* [WORK REQUEST] Copy out the entries word for word, leaving images aside.

Saved data entries
- - - - - - -

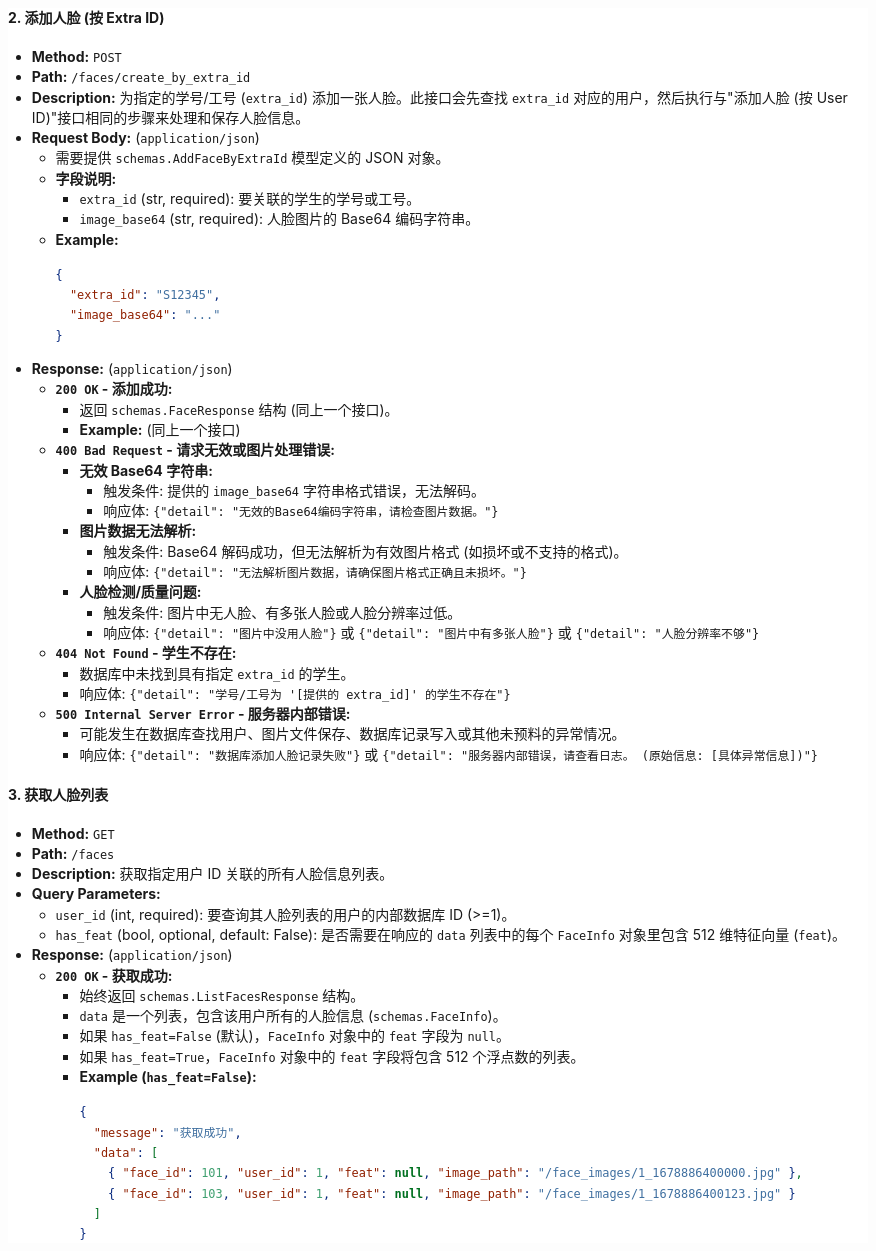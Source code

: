 #### 2. 添加人脸 (按 Extra ID)

*   **Method:** `POST`
*   **Path:** `/faces/create_by_extra_id`
*   **Description:** 为指定的学号/工号 (`extra_id`) 添加一张人脸。此接口会先查找 `extra_id` 对应的用户，然后执行与"添加人脸 (按 User ID)"接口相同的步骤来处理和保存人脸信息。
*   **Request Body:** (`application/json`)
    *   需要提供 `schemas.AddFaceByExtraId` 模型定义的 JSON 对象。
    *   **字段说明:**
        *   `extra_id` (str, required): 要关联的学生的学号或工号。
        *   `image_base64` (str, required): 人脸图片的 Base64 编码字符串。
    *   **Example:**
        ```json
        {
          "extra_id": "S12345",
          "image_base64": "..."
        }
        ```
*   **Response:** (`application/json`)
    *   **`200 OK` - 添加成功:**
        *   返回 `schemas.FaceResponse` 结构 (同上一个接口)。
        *   **Example:** (同上一个接口)
    *   **`400 Bad Request` - 请求无效或图片处理错误:**
        *   **无效 Base64 字符串:**
            *   触发条件: 提供的 `image_base64` 字符串格式错误，无法解码。
            *   响应体: `{"detail": "无效的Base64编码字符串，请检查图片数据。"}`
        *   **图片数据无法解析:**
            *   触发条件: Base64 解码成功，但无法解析为有效图片格式 (如损坏或不支持的格式)。
            *   响应体: `{"detail": "无法解析图片数据，请确保图片格式正确且未损坏。"}`
        *   **人脸检测/质量问题:**
            *   触发条件: 图片中无人脸、有多张人脸或人脸分辨率过低。
            *   响应体: `{"detail": "图片中没用人脸"}` 或 `{"detail": "图片中有多张人脸"}` 或 `{"detail": "人脸分辨率不够"}`
    *   **`404 Not Found` - 学生不存在:**
        *   数据库中未找到具有指定 `extra_id` 的学生。
        *   响应体: `{"detail": "学号/工号为 '[提供的 extra_id]' 的学生不存在"}`
    *   **`500 Internal Server Error` - 服务器内部错误:**
        *   可能发生在数据库查找用户、图片文件保存、数据库记录写入或其他未预料的异常情况。
        *   响应体: `{"detail": "数据库添加人脸记录失败"}` 或 `{"detail": "服务器内部错误，请查看日志。 (原始信息: [具体异常信息])"}`

#### 3. 获取人脸列表

*   **Method:** `GET`
*   **Path:** `/faces`
*   **Description:** 获取指定用户 ID 关联的所有人脸信息列表。
*   **Query Parameters:**
    *   `user_id` (int, required): 要查询其人脸列表的用户的内部数据库 ID (>=1)。
    *   `has_feat` (bool, optional, default: False): 是否需要在响应的 `data` 列表中的每个 `FaceInfo` 对象里包含 512 维特征向量 (`feat`)。
*   **Response:** (`application/json`)
    *   **`200 OK` - 获取成功:**
        *   始终返回 `schemas.ListFacesResponse` 结构。
        *   `data` 是一个列表，包含该用户所有的人脸信息 (`schemas.FaceInfo`)。
        *   如果 `has_feat=False` (默认)，`FaceInfo` 对象中的 `feat` 字段为 `null`。
        *   如果 `has_feat=True`，`FaceInfo` 对象中的 `feat` 字段将包含 512 个浮点数的列表。
        *   **Example (`has_feat=False`):**
            ```json
            {
              "message": "获取成功",
              "data": [
                { "face_id": 101, "user_id": 1, "feat": null, "image_path": "/face_images/1_1678886400000.jpg" },
                { "face_id": 103, "user_id": 1, "feat": null, "image_path": "/face_images/1_1678886400123.jpg" }
              ]
            }
            ```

- - - - - - -

* [ANSWER]
Source code

: #### 2. 添加人脸 (按 Extra ID)

*   **Method:** `POST`
*   **Path:** `/faces/create_by_extra_id`
*   **Description:** 为指定的学号/工号 (`extra_id`) 添加一张人脸。此接口会先查找 `extra_id` 对应的用户，然后执行与"添加人脸 (按 User ID)"接口相同的步骤来处理和保存人脸信息。
*   **Request Body:** (`application/json`)
    *   需要提供 `schemas.AddFaceByExtraId` 模型定义的 JSON 对象。
    *   **字段说明:**
        *   `extra_id` (str, required): 要关联的学生的学号或工号。
        *   `image_base64` (str, required): 人脸图片的 Base64 编码字符串。
    *   **Example:**
        ```json
        {
          "extra_id": "S12345",
          "image_base64": "..."
        }
        ```
*   **Response:** (`application/json`)
    *   **`200 OK` - 添加成功:**
        *   返回 `schemas.FaceResponse` 结构 (同上一个接口)。
        *   **Example:** (同上一个接口)
    *   **`400 Bad Request` - 请求无效或图片处理错误:**
        *   **无效 Base64 字符串:**
            *   触发条件: 提供的 `image_base64` 字符串格式错误，无法解码。
            *   响应体: `{"detail": "无效的Base64编码字符串，请检查图片数据。"}`
        *   **图片数据无法解析:**
            *   触发条件: Base64 解码成功，但无法解析为有效图片格式 (如损坏或不支持的格式)。
            *   响应体: `{"detail": "无法解析图片数据，请确保图片格式正确且未损坏。"}`
        *   **人脸检测/质量问题:**
            *   触发条件: 图片中无人脸、有多张人脸或人脸分辨率过低。
            *   响应体: `{"detail": "图片中没用人脸"}` 或 `{"detail": "图片中有多张人脸"}` 或 `{"detail": "人脸分辨率不够"}`
    *   **`404 Not Found` - 学生不存在:**
        *   数据库中未找到具有指定 `extra_id` 的学生。
        *   响应体: `{"detail": "学号/工号为 '[提供的 extra_id]' 的学生不存在"}`
    *   **`500 Internal Server Error` - 服务器内部错误:**
        *   可能发生在数据库查找用户、图片文件保存、数据库记录写入或其他未预料的异常情况。
        *   响应体: `{"detail": "数据库添加人脸记录失败"}` 或 `{"detail": "服务器内部错误，请查看日志。 (原始信息: [具体异常信息])"}`

#### 3. 获取人脸列表

*   **Method:** `GET`
*   **Path:** `/faces`
*   **Description:** 获取指定用户 ID 关联的所有人脸信息列表。
*   **Query Parameters:**
    *   `user_id` (int, required): 要查询其人脸列表的用户的内部数据库 ID (>=1)。
    *   `has_feat` (bool, optional, default: False): 是否需要在响应的 `data` 列表中的每个 `FaceInfo` 对象里包含 512 维特征向量 (`feat`)。
*   **Response:** (`application/json`)
    *   **`200 OK` - 获取成功:**
        *   始终返回 `schemas.ListFacesResponse` 结构。
        *   `data` 是一个列表，包含该用户所有的人脸信息 (`schemas.FaceInfo`)。
        *   如果 `has_feat=False` (默认)，`FaceInfo` 对象中的 `feat` 字段为 `null`。
        *   如果 `has_feat=True`，`FaceInfo` 对象中的 `feat` 字段将包含 512 个浮点数的列表。
        *   **Example (`has_feat=False`):**
            ```json
            {
              "message": "获取成功",
              "data": [
                { "face_id": 101, "user_id": 1, "feat": null, "image_path": "/face_images/1_1678886400000.jpg" },
                { "face_id": 103, "user_id": 1, "feat": null, "image_path": "/face_images/1_1678886400123.jpg" }
              ]
            }
            ```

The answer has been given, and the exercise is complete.